"What lies behind us and what lies before us are tiny matters compared to what lies within us." -Emerson

Wednesday, July 21, 2010

Fighting addiction...

My name is Catherine and I am addicted to facebook...

Well, friends, I did it again. Deactivated myself from everyone's favorite social networking site...I can't even tell you how many days sober I am, maybe a month or so. It has been a strange adjustment because I think I might never go back.

The reason for my abrupt deactivation was due to a series of event that dare I say, made me feel anti-social. I was going through a phase of "me against the world" and a touch of "nobody knows the trouble I've seen" kind of mood when I impulsively nixed my facebook account like whoa. Then, something miraculous occured...I started getting my never-ending to do list done in the course of a day. Could it have been that that 5 minutes here, 5 minutes there, here a 5 minutes, everywhere a 5 minutes self-rationalized ("it's only 5 minutes") checking of the statuses of my nearest as well as my not so dearest friends was robbing me of precious time to complete the day's duties? I know, I shuddered at the thought as well. But, alas, my seemingly impetuous check in the box next to "deactivate my account" was buying me time, precious, precious time.

Not to mention, my mind that once whirled with "I can't believe she posted that on fb..." and "why did so and so go to lunch with so and so and not even send me a textvite?" and other paltry thoughts and analyzations quit whirling so much in a cyclone of negative thoughts towards others. I didn't have the need to "fb gossip" (yes, I just made that up...). You know what I mean? It starts with, "did you see what __________ posted on fb?" and then spirals downward from there where your source of information becomes a glorified twitter update.

We love facebook because it connects us with people we would most likely severe all ties with. But, I have found, in a way it disconnects us with those who we should be more connected with. When I replace a phone call to a friend or loved one, with a status check to see how their life is, I miss the opportunity to actually hear their stories, thoughts, and ideas. When I choose a post on an imaginary wall over a sit down, face to face lunch to see how life is going, I miss a chance to connect. It is almost as the one thing we want most from America's network, is the one thing it takes away. Ironic, isn't it?

I did a little research to just see if my hypothesis was true, if in fact, I was an addict.

According to Elizabeth Hartney of about.com, "some of the symptoms common to addictions are:" (italicized text is my addition)

•"Tolerance - the need to engage in the addictive behavior more and more to get the desired effect" Check. I found myself starting to check my fb more and more, even in bed, way past my bedtime, when I couldn't sleep at night. And perhaps the reason I couldn't sleep, was because I kept checking my facebook.

•"Withdrawal happens when the person does not take the substance or engage in the activity, and they experience unpleasant symptoms, which are often the opposite of the effects of the addictive behavior" Yup. Not knowing the latest fb status updates would often make me irritated and somewhat difficult to be around. If my husband complained of me checking fb or told me to stop, I would become very agitated.

•"Difficulty cutting down or controlling the addictive behavior" Ding, ding, ding. I'd try the old "time limit" theory which would fail miserably as I would have to check just one more fb page.

•"Social, occupational or recreational activities becoming more focused around the addiction, and important social and occupational roles being jeopardized" Don't want to admit it, but yes. Daily topic of conversation amongst friends: did you see ____ fb status? Wife and mothering skills were hitting an all time low as I wasted time on facebook.

•"The person becoming preoccupied with the addiction, spending a lot of time on planning, engaging in, and recovering from the addictive behavior" Sitting at a stop light, checking facebook. Sitting in a restaurant, checking facebook. Kid napping, time to check facebook. Waking up, check facebook. Go to bed, check facebook. (A blackberry did not help)

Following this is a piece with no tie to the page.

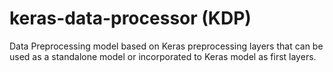 # keras-data-processor (KDP)

Data Preprocessing model based on Keras preprocessing layers that can be used as a standalone model or incorporated to Keras model as first layers.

Yes, friends. I am a recovering facebook addict. Maybe one day I will find myself back on the social network, in moderation of course, but until I can beat this addiction, I need to steer clear of facebook and all its time wasting glory.

Here's to kicking a bad habit...
Until next time,


Jonah and Katie said...

yep, sending you an email now, similar post this week : ) Miss ya!
Katie Warren

Michelle said...

Oh my! I need to follow your example and just get rid of Face Book altogether! I am so addicted...especially to FarmVille! Way to go on being free from the chains of Face Book!